Montag, 4. November 2013

Die "Kommunalwahlen" sind vorbei

Das System ist ja an sich sehr verworren. Es gibt, zum Einen, in Montreal keine wirklich stimmige territoriale Struktur. Die, vor Jahren, vorgenommene Reform "une Ile une Ville", also "eine Insel, eine Stadt", wurde von einer (mehrheitlich anglophonen) Protestbewegung hinweggefegt und hat die damalige Regierungspartei mitgerissen. Danach konnten sich die "reichen" Stadtteile ihre Autonomie sichern und die "armen" Stadtteile blieben übrig. Einige frankophone "Upperclass" Viertel sind auf den Zug aufgesprungen.
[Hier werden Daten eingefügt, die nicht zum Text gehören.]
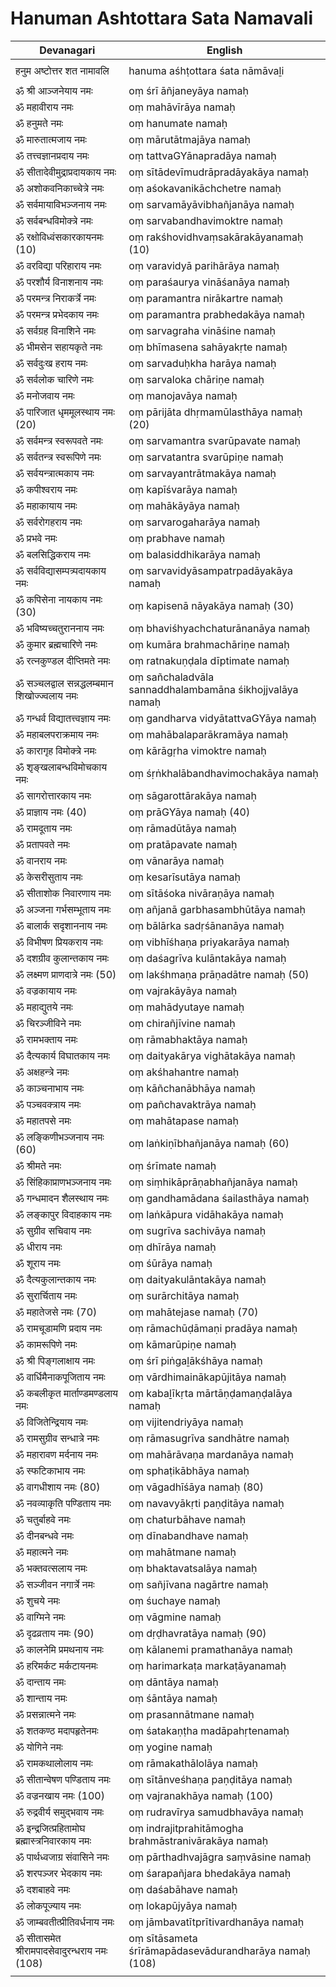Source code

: # Hanuman Ashtottara Sata Namavali

| Devanagari | English |
| ------ | ------ |
|  |  |
| हनुम अष्टोत्तर शत नामावलि   | hanuma aśhṭottara śata nāmāvaḻi   |
|  |  |
| ॐ श्री आञ्जनेयाय नमः   | oṃ śrī āñjaneyāya namaḥ   |
| ॐ महावीराय नमः   | oṃ mahāvīrāya namaḥ   |
| ॐ हनुमते नमः   | oṃ hanumate namaḥ   |
| ॐ मारुतात्मजाय नमः   | oṃ mārutātmajāya namaḥ   |
| ॐ तत्त्वज्ञानप्रदाय नमः   | oṃ tattvaGYānapradāya namaḥ   |
| ॐ सीतादेवीमुद्राप्रदायकाय नमः   | oṃ sītādevīmudrāpradāyakāya namaḥ   |
| ॐ अशोकवनिकाच्चेत्रे नमः   | oṃ aśokavanikāchchetre namaḥ   |
| ॐ सर्वमायाविभञ्जनाय नमः   | oṃ sarvamāyāvibhañjanāya namaḥ   |
| ॐ सर्वबन्धविमोक्त्रे नमः   | oṃ sarvabandhavimoktre namaḥ   |
| ॐ रक्षोविध्वंसकारकायनमः (10)   | oṃ rakśhovidhvaṃsakārakāyanamaḥ (10)   |
| ॐ वरविद्या परिहाराय नमः   | oṃ varavidyā parihārāya namaḥ   |
| ॐ परशौर्य विनाशनाय नमः   | oṃ paraśaurya vināśanāya namaḥ   |
| ॐ परमन्त्र निराकर्त्रे नमः   | oṃ paramantra nirākartre namaḥ   |
| ॐ परमन्त्र प्रभेदकाय नमः   | oṃ paramantra prabhedakāya namaḥ   |
| ॐ सर्वग्रह विनाशिने नमः   | oṃ sarvagraha vināśine namaḥ   |
| ॐ भीमसेन सहायकृते नमः   | oṃ bhīmasena sahāyakṛte namaḥ   |
| ॐ सर्वदुःख हराय नमः   | oṃ sarvaduḥkha harāya namaḥ   |
| ॐ सर्वलोक चारिणे नमः   | oṃ sarvaloka chāriṇe namaḥ   |
| ॐ मनोजवाय नमः   | oṃ manojavāya namaḥ   |
| ॐ पारिजात धृममूलस्थाय नमः (20)   | oṃ pārijāta dhṛmamūlasthāya namaḥ (20)   |
| ॐ सर्वमन्त्र स्वरूपवते नमः   | oṃ sarvamantra svarūpavate namaḥ   |
| ॐ सर्वतन्त्र स्वरूपिणे नमः   | oṃ sarvatantra svarūpiṇe namaḥ   |
| ॐ सर्वयन्त्रात्मकाय नमः   | oṃ sarvayantrātmakāya namaḥ   |
| ॐ कपीश्वराय नमः   | oṃ kapīśvarāya namaḥ   |
| ॐ महाकायाय नमः   | oṃ mahākāyāya namaḥ   |
| ॐ सर्वरोगहराय नमः   | oṃ sarvarogaharāya namaḥ   |
| ॐ प्रभवे नमः   | oṃ prabhave namaḥ   |
| ॐ बलसिद्धिकराय नमः   | oṃ balasiddhikarāya namaḥ   |
| ॐ सर्वविद्यासम्पत्र्पदायकाय नमः   | oṃ sarvavidyāsampatrpadāyakāya namaḥ   |
| ॐ कपिसेना नायकाय नमः (30)   | oṃ kapisenā nāyakāya namaḥ (30)   |
| ॐ भविष्यच्चतुराननाय नमः   | oṃ bhaviśhyachchaturānanāya namaḥ   |
| ॐ कुमार ब्रह्मचारिणे नमः   | oṃ kumāra brahmachāriṇe namaḥ   |
| ॐ रत्नकुण्डल दीप्तिमते नमः   | oṃ ratnakuṇḍala dīptimate namaḥ   |
| ॐ सञ्चलद्वाल सन्नद्धलम्बमान शिखोज्ज्वलाय नमः   | oṃ sañchaladvāla sannaddhalambamāna śikhojjvalāya namaḥ   |
| ॐ गन्धर्व विद्यातत्त्वज्ञाय नमः   | oṃ gandharva vidyātattvaGYāya namaḥ   |
| ॐ महाबलपराक्रमाय नमः   | oṃ mahābalaparākramāya namaḥ   |
| ॐ कारागृह विमोक्त्रे नमः   | oṃ kārāgṛha vimoktre namaḥ   |
| ॐ शृङ्खलाबन्धविमोचकाय नमः   | oṃ śṛṅkhalābandhavimochakāya namaḥ   |
| ॐ सागरोत्तारकाय नमः   | oṃ sāgarottārakāya namaḥ   |
| ॐ प्राज्ञाय नमः (40)   | oṃ prāGYāya namaḥ (40)   |
| ॐ रामदूताय नमः   | oṃ rāmadūtāya namaḥ   |
| ॐ प्रतापवते नमः   | oṃ pratāpavate namaḥ   |
| ॐ वानराय नमः   | oṃ vānarāya namaḥ   |
| ॐ केसरीसुताय नमः   | oṃ kesarīsutāya namaḥ   |
| ॐ सीताशोक निवारणाय नमः   | oṃ sītāśoka nivāraṇāya namaḥ   |
| ॐ अञ्जना गर्भसम्भूताय नमः   | oṃ añjanā garbhasambhūtāya namaḥ   |
| ॐ बालार्क सदृशाननाय नमः   | oṃ bālārka sadṛśānanāya namaḥ   |
| ॐ विभीषण प्रियकराय नमः   | oṃ vibhīśhaṇa priyakarāya namaḥ   |
| ॐ दशग्रीव कुलान्तकाय नमः   | oṃ daśagrīva kulāntakāya namaḥ   |
| ॐ लक्ष्मण प्राणदात्रे नमः (50)   | oṃ lakśhmaṇa prāṇadātre namaḥ (50)   |
| ॐ वज्रकायाय नमः   | oṃ vajrakāyāya namaḥ   |
| ॐ महाद्युतये नमः   | oṃ mahādyutaye namaḥ   |
| ॐ चिरञ्जीविने नमः   | oṃ chirañjīvine namaḥ   |
| ॐ रामभक्ताय नमः   | oṃ rāmabhaktāya namaḥ   |
| ॐ दैत्यकार्य विघातकाय नमः   | oṃ daityakārya vighātakāya namaḥ   |
| ॐ अक्षहन्त्रे नमः   | oṃ akśhahantre namaḥ   |
| ॐ काञ्चनाभाय नमः   | oṃ kāñchanābhāya namaḥ   |
| ॐ पञ्चवक्त्राय नमः   | oṃ pañchavaktrāya namaḥ   |
| ॐ महातपसे नमः   | oṃ mahātapase namaḥ   |
| ॐ लङ्किणीभञ्जनाय नमः (60)   | oṃ laṅkiṇībhañjanāya namaḥ (60)   |
| ॐ श्रीमते नमः   | oṃ śrīmate namaḥ   |
| ॐ सिंहिकाप्राणभञ्जनाय नमः   | oṃ siṃhikāprāṇabhañjanāya namaḥ   |
| ॐ गन्धमादन शैलस्थाय नमः   | oṃ gandhamādana śailasthāya namaḥ   |
| ॐ लङ्कापुर विदाहकाय नमः   | oṃ laṅkāpura vidāhakāya namaḥ   |
| ॐ सुग्रीव सचिवाय नमः   | oṃ sugrīva sachivāya namaḥ   |
| ॐ धीराय नमः   | oṃ dhīrāya namaḥ   |
| ॐ शूराय नमः   | oṃ śūrāya namaḥ   |
| ॐ दैत्यकुलान्तकाय नमः   | oṃ daityakulāntakāya namaḥ   |
| ॐ सुरार्चिताय नमः   | oṃ surārchitāya namaḥ   |
| ॐ महातेजसे नमः (70)   | oṃ mahātejase namaḥ (70)   |
| ॐ रामचूडामणि प्रदाय नमः   | oṃ rāmachūḍāmaṇi pradāya namaḥ   |
| ॐ कामरूपिणे नमः   | oṃ kāmarūpiṇe namaḥ   |
| ॐ श्री पिङ्गलाक्षाय नमः   | oṃ śrī piṅgaḻākśhāya namaḥ   |
| ॐ वार्धिमैनाकपूजिताय नमः   | oṃ vārdhimainākapūjitāya namaḥ   |
| ॐ कबलीकृत मार्ताण्डमण्डलाय नमः   | oṃ kabaḻīkṛta mārtāṇḍamaṇḍalāya namaḥ   |
| ॐ विजितेन्द्रियाय नमः   | oṃ vijitendriyāya namaḥ   |
| ॐ रामसुग्रीव सन्धात्रे नमः   | oṃ rāmasugrīva sandhātre namaḥ   |
| ॐ महारावण मर्दनाय नमः   | oṃ mahārāvaṇa mardanāya namaḥ   |
| ॐ स्फटिकाभाय नमः   | oṃ sphaṭikābhāya namaḥ   |
| ॐ वागधीशाय नमः (80)   | oṃ vāgadhīśāya namaḥ (80)   |
| ॐ नवव्याकृति पण्डिताय नमः   | oṃ navavyākṛti paṇḍitāya namaḥ   |
| ॐ चतुर्बाहवे नमः   | oṃ chaturbāhave namaḥ   |
| ॐ दीनबन्धवे नमः   | oṃ dīnabandhave namaḥ   |
| ॐ महात्मने नमः   | oṃ mahātmane namaḥ   |
| ॐ भक्तवत्सलाय नमः   | oṃ bhaktavatsalāya namaḥ   |
| ॐ सञ्जीवन नगार्त्रे नमः   | oṃ sañjīvana nagārtre namaḥ   |
| ॐ शुचये नमः   | oṃ śuchaye namaḥ   |
| ॐ वाग्मिने नमः   | oṃ vāgmine namaḥ   |
| ॐ दृढव्रताय नमः (90)   | oṃ dṛḍhavratāya namaḥ (90)   |
| ॐ कालनेमि प्रमथनाय नमः   | oṃ kālanemi pramathanāya namaḥ   |
| ॐ हरिमर्कट मर्कटायनमः   | oṃ harimarkaṭa markaṭāyanamaḥ   |
| ॐ दान्ताय नमः   | oṃ dāntāya namaḥ   |
| ॐ शान्ताय नमः   | oṃ śāntāya namaḥ   |
| ॐ प्रसन्नात्मने नमः   | oṃ prasannātmane namaḥ   |
| ॐ शतकण्ठ मदापहृतेनमः   | oṃ śatakaṇṭha madāpahṛtenamaḥ   |
| ॐ योगिने नमः   | oṃ yogine namaḥ   |
| ॐ रामकथालोलाय नमः   | oṃ rāmakathālolāya namaḥ   |
| ॐ सीतान्वेषण पण्डिताय नमः   | oṃ sītānveśhaṇa paṇḍitāya namaḥ   |
| ॐ वज्रनखाय नमः (100)   | oṃ vajranakhāya namaḥ (100)   |
| ॐ रुद्रवीर्य समुद्भवाय नमः   | oṃ rudravīrya samudbhavāya namaḥ   |
| ॐ इन्द्रजित्प्रहितामोघ ब्रह्मास्त्रनिवारकाय नमः   | oṃ indrajitprahitāmogha brahmāstranivārakāya namaḥ   |
| ॐ पार्थध्वजाग्र संवासिने नमः   | oṃ pārthadhvajāgra saṃvāsine namaḥ   |
| ॐ शरपञ्जर भेदकाय नमः   | oṃ śarapañjara bhedakāya namaḥ   |
| ॐ दशबाहवे नमः   | oṃ daśabāhave namaḥ   |
| ॐ लोकपूज्याय नमः   | oṃ lokapūjyāya namaḥ   |
| ॐ जाम्बवतीत्प्रीतिवर्धनाय नमः   | oṃ jāmbavatītprītivardhanāya namaḥ   |
| ॐ सीतासमेत श्रीरामपादसेवादुरन्धराय नमः (108)   | oṃ sītāsameta śrīrāmapādasevādurandharāya namaḥ (108)   |
|  |  |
Dies - und der restliche Kompetenzwirrwar zwischen der "Ville de Montreal", den sogennanten "Arrondissements" und den autonomen Kommunen (siehe oben) - sorgen dafür, das Montreal als Ganzes, gänzlich "unregierbar" ist.

Soweit dazu.

Dann gibts - im Gegensatz zu Deutschland, auch keine "vertikale" Parteienlandschaft. D.h. die federalen Parteien haben keine Ableger auf Provinz oder Kommunalebene - und umgekehrt. Also keine CDU Struktur welche sowohl im Bund, im Land und auch auf der kommunalen Ebene agiert sondern komplett (mehr oder minder) unabhängige Parteistrukturen - je nach Ebene.

Dann ist es noch so (wie in manchen deutschen Bundesländern - wenn ich richtig informiert bin), daß es keinen "zweiten Wahlgang" gibt. D.h. auch wenn keiner der Bürgermeisterkandidaten die absolute Mehrheit erringt, ist derjenige welcher die einfache Mehrheit hat gewählt. Das bedeutet für Montreal das der, meiner Meinung nach, inkopetenteste Kandidat (weil u.a. nachweislich korruptionsgefährdet, Ultrapopulist und Berufspolitikerschleimbeutel  ohne die leiseste Andeutung von "Programm") mit relativ knapper Mehrheit gewählt worden ist. Andere Länder, andere Sitten - muß man wohl akzeptieren. Jedenfalls ist er mit knapp 30 Prozent davongekommen. Die nachfolgenden Hauptkandidaten mit 26, 26 und 15 haben für den "Split" gesorgt. In einer Stichwahl hätte Coderre (Mister Populist ohne Programm) nicht den Hauch einer Chance.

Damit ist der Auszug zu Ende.